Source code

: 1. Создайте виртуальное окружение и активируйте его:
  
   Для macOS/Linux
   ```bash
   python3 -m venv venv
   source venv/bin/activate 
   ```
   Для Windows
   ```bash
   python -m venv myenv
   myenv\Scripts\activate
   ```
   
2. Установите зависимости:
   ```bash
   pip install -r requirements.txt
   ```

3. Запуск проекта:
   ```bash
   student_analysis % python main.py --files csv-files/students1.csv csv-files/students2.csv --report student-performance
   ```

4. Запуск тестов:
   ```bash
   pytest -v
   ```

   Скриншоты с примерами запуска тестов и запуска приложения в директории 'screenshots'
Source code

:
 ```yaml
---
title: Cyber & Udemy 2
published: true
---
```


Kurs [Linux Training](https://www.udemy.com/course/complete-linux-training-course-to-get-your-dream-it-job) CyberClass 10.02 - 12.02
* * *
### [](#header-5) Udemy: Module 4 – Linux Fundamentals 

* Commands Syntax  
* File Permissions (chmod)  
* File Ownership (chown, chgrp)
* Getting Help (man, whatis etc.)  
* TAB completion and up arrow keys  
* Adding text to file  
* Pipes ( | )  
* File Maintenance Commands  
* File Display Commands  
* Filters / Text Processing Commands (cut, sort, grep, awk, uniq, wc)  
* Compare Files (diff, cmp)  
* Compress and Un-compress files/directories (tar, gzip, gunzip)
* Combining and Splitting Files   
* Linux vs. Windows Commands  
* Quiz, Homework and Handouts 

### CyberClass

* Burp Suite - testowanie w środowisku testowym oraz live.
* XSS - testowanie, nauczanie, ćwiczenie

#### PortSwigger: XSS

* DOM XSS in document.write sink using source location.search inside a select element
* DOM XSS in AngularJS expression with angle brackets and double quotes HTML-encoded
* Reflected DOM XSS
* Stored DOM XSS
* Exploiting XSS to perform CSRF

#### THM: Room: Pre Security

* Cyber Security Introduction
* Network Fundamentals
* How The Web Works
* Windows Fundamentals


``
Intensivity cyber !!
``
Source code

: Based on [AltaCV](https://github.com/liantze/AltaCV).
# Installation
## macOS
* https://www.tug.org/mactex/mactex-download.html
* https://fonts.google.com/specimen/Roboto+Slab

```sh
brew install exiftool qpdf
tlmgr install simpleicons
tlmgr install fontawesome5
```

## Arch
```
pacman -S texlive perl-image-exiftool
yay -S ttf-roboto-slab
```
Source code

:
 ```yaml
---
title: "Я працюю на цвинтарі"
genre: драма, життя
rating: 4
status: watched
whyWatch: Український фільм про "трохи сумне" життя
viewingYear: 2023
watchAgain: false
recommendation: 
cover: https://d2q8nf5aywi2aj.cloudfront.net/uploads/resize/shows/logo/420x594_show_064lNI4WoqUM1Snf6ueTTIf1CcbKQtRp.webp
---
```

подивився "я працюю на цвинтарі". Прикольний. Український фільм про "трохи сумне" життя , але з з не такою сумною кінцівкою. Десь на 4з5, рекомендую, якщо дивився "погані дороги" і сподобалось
──────────────────────────────
WORK INSTRUCTIONS: Where a line of the listing includes the word "CyberClass", it counts; say how many such lines there are and nothing more.

PROBLEM SOLUTION: 2